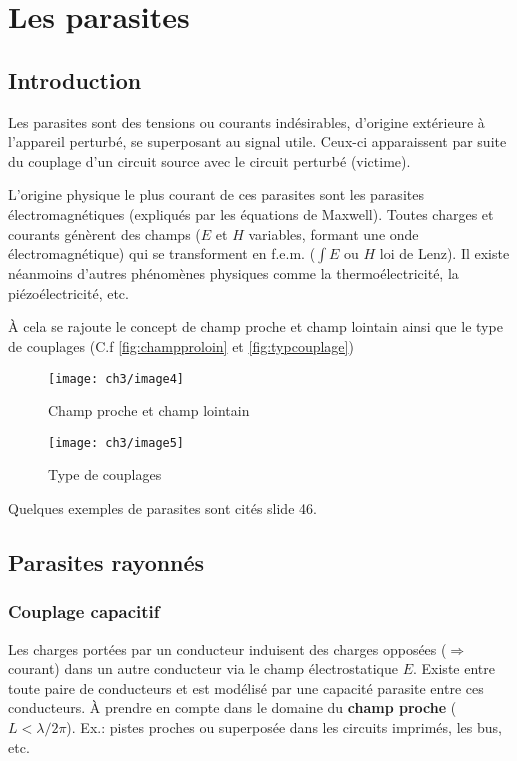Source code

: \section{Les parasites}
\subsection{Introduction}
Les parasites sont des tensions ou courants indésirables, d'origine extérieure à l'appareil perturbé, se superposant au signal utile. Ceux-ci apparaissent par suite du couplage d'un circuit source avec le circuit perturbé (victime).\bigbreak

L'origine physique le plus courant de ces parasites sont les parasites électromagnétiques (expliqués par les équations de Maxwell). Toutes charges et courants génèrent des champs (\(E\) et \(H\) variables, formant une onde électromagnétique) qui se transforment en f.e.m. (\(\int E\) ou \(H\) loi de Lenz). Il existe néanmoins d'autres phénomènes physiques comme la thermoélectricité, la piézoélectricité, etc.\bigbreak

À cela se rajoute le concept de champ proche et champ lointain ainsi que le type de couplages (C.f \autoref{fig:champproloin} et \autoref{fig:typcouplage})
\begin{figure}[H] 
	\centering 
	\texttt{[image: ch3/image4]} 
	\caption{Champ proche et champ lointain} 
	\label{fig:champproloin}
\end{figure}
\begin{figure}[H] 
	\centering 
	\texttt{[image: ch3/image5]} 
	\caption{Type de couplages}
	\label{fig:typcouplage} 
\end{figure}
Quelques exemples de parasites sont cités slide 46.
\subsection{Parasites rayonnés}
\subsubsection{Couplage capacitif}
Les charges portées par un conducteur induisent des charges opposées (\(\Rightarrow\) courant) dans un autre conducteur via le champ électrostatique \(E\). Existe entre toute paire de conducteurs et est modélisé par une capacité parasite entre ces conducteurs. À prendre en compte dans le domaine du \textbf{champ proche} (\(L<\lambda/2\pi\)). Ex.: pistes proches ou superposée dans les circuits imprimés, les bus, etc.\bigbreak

_____

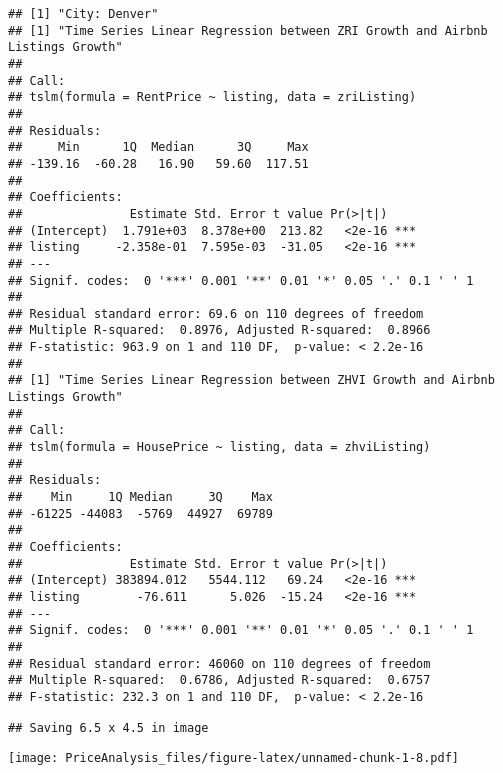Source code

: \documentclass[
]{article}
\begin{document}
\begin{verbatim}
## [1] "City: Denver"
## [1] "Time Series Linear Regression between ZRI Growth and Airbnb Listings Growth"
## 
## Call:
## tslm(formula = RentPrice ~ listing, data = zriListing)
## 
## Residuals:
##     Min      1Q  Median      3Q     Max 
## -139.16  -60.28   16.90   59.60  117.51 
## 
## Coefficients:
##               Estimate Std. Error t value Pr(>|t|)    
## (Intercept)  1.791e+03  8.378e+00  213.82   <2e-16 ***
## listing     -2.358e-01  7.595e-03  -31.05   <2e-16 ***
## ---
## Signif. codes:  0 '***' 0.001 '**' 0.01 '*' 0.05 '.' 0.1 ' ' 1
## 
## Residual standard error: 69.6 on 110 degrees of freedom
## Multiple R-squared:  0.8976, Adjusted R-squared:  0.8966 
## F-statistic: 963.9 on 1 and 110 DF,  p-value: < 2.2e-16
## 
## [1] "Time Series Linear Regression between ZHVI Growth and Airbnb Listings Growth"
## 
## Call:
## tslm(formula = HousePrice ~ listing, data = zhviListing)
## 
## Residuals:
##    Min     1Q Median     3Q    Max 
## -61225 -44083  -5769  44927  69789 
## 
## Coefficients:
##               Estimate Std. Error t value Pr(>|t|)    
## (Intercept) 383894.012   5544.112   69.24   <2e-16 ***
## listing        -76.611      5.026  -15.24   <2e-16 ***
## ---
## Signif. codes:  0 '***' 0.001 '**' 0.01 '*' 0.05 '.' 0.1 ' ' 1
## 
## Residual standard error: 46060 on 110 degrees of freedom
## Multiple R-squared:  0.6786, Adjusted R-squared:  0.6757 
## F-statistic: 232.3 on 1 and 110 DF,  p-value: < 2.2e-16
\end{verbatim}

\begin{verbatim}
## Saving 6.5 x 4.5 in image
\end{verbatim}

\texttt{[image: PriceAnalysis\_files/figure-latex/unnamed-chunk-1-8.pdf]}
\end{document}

_____

- [YOUR INSTRUCTIONS] Report how many lines in the data include the word "charges". Nothing else is needed.

- [EXERCISE RESPONSE] 2